Last Friday and Saturday, the University of Toronto unveiled the new Varsity Centre in an open house for students, staff, and a gaggle of golfers, including university president David Naylor.

The Centre consists of the existing Varsity Arena-the home of U of T hockey-and the rebuilt Varsity Stadium. The stadium’s centre is currently covered with a removable air-supported dome to allow athletes to stay fit during the wintry months.

Beneath the dome, the field itself boasts state-of-the-art technology. It is one of only 40 fields in the world, and four in North America, to receive a two-star certification from soccer governing body FIFA.

The completion of the track area in the spring will mark the end of the first phase of the rebuilding of the Varsity Stadium.
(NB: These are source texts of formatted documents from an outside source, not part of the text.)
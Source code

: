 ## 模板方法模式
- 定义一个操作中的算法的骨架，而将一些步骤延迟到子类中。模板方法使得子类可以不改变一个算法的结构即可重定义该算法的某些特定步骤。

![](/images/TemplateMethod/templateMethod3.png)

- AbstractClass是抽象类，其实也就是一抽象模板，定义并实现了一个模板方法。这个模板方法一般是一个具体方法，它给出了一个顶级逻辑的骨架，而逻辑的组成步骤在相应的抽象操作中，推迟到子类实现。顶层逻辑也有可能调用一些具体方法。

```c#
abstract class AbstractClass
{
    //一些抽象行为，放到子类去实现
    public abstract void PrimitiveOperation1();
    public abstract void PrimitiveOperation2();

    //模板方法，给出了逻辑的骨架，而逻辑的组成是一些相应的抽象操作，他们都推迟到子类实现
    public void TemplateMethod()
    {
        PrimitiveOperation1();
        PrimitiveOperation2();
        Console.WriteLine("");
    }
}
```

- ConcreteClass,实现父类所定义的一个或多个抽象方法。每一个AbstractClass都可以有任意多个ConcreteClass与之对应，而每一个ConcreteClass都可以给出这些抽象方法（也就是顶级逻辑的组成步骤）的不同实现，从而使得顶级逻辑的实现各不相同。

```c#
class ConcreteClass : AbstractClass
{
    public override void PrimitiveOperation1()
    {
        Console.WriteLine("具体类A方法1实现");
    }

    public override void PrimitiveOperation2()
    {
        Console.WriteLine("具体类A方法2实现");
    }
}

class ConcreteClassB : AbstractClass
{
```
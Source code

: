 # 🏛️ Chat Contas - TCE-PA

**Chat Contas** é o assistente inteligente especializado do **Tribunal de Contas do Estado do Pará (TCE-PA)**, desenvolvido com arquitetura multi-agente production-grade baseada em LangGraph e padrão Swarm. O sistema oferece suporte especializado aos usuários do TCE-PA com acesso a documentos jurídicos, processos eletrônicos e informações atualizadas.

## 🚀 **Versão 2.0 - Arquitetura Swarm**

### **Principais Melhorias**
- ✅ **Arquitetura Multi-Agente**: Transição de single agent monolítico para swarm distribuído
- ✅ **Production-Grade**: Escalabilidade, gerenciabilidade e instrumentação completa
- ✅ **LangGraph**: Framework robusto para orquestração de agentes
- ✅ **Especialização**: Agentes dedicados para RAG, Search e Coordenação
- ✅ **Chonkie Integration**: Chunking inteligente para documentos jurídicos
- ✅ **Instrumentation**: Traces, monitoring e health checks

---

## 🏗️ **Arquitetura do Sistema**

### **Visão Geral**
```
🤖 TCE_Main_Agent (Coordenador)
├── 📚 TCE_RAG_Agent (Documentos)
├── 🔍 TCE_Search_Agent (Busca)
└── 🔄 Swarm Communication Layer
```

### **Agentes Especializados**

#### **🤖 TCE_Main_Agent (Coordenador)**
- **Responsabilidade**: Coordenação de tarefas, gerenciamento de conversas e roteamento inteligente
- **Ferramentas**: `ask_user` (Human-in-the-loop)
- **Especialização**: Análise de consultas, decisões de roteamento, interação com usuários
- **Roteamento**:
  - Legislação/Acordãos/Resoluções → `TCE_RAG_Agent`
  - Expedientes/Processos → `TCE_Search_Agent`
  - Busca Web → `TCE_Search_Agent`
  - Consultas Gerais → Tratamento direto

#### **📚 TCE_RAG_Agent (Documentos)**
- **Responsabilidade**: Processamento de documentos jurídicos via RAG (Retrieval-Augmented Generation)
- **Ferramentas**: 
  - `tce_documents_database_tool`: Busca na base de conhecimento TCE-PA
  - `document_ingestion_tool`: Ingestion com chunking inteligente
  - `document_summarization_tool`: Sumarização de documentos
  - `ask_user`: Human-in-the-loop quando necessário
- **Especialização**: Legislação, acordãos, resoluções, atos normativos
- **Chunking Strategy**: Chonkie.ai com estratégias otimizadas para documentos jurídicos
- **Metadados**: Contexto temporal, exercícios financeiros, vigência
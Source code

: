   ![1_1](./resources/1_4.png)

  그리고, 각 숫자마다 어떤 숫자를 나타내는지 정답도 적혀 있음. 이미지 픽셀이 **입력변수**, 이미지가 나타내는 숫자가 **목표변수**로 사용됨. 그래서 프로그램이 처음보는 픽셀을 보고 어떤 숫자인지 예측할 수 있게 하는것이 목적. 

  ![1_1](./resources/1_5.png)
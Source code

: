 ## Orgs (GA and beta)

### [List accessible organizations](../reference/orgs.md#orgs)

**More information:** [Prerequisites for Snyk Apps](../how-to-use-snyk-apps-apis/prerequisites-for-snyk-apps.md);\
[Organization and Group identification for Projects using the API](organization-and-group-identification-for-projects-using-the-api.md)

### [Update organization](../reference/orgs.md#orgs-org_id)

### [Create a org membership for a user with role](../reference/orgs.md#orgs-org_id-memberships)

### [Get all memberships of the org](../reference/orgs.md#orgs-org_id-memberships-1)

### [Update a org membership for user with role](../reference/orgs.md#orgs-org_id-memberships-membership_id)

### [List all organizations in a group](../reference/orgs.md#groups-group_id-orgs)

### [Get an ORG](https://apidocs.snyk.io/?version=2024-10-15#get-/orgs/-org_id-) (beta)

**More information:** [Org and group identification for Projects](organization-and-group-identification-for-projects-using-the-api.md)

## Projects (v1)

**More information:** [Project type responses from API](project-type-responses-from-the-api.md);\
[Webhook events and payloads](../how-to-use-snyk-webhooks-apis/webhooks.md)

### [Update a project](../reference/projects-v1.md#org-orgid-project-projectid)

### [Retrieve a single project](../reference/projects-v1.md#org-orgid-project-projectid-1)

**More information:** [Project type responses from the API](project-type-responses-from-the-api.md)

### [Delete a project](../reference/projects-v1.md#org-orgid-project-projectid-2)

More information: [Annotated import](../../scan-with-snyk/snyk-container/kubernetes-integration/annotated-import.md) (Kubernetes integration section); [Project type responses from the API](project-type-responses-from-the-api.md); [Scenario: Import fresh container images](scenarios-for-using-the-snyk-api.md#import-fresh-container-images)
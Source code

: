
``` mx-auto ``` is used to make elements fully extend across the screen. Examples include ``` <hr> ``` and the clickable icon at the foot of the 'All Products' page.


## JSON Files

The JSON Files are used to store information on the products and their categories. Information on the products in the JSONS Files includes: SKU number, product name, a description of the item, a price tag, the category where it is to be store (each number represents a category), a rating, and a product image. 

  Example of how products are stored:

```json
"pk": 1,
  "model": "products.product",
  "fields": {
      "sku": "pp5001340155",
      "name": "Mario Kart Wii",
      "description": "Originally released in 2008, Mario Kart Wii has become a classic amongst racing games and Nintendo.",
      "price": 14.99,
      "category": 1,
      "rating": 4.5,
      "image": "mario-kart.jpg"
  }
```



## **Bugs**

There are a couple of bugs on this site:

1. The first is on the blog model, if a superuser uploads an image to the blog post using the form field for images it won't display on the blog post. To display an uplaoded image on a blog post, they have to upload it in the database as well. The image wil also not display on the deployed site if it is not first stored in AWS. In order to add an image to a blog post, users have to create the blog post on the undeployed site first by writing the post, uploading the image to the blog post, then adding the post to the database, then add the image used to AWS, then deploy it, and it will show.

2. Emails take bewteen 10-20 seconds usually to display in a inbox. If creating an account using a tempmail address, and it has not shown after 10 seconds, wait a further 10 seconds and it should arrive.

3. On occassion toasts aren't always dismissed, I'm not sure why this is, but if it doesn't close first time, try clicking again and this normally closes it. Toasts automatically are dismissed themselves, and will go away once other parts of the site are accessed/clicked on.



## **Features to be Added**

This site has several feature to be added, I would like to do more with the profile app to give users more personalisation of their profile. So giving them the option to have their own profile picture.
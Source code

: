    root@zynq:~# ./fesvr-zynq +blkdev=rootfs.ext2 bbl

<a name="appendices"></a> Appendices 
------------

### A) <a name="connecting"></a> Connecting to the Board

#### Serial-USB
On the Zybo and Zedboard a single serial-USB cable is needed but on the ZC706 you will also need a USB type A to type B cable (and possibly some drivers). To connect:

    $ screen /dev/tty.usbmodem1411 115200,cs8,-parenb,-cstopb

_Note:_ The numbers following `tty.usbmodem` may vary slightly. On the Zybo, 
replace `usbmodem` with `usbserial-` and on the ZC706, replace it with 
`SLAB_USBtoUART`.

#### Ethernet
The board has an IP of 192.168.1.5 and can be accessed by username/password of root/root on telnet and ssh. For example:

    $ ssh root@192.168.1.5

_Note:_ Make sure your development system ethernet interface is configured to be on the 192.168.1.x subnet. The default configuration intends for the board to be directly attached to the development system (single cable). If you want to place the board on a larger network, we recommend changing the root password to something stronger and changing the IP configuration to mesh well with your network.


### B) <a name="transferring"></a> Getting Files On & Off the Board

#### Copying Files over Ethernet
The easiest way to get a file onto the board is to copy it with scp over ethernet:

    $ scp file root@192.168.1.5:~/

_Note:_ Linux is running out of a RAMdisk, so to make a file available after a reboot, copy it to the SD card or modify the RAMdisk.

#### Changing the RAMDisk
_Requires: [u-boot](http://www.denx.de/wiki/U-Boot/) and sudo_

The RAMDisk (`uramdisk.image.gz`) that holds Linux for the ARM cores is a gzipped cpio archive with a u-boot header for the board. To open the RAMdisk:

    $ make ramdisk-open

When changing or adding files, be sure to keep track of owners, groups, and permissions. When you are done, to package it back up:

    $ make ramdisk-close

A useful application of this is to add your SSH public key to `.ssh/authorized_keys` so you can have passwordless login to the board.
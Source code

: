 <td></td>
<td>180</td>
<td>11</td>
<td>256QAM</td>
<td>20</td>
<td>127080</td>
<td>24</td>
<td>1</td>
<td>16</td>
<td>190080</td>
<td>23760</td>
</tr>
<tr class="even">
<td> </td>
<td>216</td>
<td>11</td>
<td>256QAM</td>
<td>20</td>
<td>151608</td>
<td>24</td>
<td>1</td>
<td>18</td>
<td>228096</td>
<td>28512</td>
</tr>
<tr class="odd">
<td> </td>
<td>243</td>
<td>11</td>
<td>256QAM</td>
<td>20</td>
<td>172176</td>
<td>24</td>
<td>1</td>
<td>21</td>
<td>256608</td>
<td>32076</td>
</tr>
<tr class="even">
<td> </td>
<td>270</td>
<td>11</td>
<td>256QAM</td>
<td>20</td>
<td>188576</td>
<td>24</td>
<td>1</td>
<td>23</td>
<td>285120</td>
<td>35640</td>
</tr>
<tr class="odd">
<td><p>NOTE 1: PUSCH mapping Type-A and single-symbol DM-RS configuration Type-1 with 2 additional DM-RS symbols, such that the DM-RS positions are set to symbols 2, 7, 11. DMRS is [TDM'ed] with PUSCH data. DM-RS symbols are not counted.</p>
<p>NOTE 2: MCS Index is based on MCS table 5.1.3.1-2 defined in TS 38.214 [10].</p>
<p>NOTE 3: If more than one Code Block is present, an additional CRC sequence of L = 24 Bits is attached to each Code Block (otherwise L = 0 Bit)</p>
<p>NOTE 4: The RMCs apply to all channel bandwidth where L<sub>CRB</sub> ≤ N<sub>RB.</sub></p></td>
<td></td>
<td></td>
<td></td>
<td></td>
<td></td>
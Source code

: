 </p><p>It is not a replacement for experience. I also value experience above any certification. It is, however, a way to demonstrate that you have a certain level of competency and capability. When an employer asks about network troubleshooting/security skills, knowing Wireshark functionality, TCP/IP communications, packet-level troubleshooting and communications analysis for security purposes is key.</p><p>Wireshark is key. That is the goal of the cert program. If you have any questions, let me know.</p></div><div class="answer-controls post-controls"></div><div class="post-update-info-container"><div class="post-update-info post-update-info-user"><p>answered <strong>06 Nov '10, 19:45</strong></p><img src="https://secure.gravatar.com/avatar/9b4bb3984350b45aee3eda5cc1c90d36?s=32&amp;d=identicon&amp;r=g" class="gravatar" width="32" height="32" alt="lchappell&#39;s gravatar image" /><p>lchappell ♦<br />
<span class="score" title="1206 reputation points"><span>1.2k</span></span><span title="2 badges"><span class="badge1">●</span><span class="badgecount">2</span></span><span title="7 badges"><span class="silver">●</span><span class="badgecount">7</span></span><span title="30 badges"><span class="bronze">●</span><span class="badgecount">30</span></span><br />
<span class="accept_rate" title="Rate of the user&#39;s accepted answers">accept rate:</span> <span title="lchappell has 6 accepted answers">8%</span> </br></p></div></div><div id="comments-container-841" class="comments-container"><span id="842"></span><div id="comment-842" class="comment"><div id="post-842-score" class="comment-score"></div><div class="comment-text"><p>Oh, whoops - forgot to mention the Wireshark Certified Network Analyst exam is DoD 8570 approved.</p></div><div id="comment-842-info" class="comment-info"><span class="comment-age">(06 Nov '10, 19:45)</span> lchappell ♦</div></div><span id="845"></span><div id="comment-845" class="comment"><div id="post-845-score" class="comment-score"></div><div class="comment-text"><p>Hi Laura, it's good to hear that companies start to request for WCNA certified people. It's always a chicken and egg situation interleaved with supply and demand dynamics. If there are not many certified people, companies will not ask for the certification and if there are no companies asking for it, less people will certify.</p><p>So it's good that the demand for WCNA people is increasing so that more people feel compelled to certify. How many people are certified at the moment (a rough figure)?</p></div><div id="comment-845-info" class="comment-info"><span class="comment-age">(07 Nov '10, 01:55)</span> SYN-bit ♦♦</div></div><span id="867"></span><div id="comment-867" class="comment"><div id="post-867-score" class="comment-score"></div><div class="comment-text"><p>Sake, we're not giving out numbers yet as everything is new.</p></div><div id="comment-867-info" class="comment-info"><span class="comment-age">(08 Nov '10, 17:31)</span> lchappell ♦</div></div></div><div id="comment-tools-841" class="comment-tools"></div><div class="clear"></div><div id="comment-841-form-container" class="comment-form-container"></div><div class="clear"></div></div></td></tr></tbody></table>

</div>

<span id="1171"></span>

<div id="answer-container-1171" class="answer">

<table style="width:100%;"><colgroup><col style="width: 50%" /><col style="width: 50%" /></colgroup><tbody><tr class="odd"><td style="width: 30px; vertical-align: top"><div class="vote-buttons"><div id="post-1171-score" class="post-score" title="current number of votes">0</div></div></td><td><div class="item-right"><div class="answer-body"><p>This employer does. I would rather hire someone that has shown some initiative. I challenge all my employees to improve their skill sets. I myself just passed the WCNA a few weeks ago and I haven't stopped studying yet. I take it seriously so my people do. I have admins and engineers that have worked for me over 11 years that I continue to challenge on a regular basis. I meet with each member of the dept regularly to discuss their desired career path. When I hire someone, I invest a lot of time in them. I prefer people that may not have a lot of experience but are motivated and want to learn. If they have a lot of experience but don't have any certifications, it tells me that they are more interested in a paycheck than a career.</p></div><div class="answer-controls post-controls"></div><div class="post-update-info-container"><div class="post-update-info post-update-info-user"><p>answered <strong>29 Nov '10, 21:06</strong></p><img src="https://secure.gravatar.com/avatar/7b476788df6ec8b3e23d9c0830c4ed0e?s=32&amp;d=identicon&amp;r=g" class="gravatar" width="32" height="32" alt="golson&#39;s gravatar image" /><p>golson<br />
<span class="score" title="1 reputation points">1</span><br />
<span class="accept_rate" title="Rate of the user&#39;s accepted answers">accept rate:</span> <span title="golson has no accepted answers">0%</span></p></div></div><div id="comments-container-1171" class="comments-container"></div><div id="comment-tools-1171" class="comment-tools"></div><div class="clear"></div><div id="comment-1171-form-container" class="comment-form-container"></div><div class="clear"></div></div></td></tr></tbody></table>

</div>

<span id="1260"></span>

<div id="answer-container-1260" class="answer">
The next stage, which is still in planning, is to add the Centre for High Performance Sport, which will house laboratories, offices, change rooms, and an exercise studio.

The new field provides a new home to U of T’s football team, who, Kidd said, have felt like orphans for years.

“When they were first allowed to play on the new turf, they were so excited they didn’t want to leave the field.”

In the spring, when the dome is removed and the track is completed, the track and field team, and later the football team, will be the predominant users of the space.

“The new field [and] stadium can only benefit the football team and our two already strong soccer programs,” said Varsity Blues football player Andrew Mackay. The Blues football team has been without a single win since 2001.

Blues teams overall have fallen a long way since their glory days, and the physical education department cites this decline as one of many reasons for choosing the best possible materials for the new stadium.

The artificial turf is made up of grass carpeting, covered with a layer of real dirt and small rubber pellets to give the feel of real grass. Beneath the carpeting is a layer of porous asphalt, and beneath that a complicated series of pipes which allow the exposed field to drain during a rainstorm.

“In October of last year there was a record storm,” Kidd said. “All [of the other] campus fields were flooded, but the turf [being constructed] was completely dry and could have been played on.

During the morning and early afternoons, two-thirds of the field are marked off as a driving range. Student golfers will be charged $17 an hour to practice their swings, but the driving range will remain free for now-until a cash register is installed, a spokesperson said.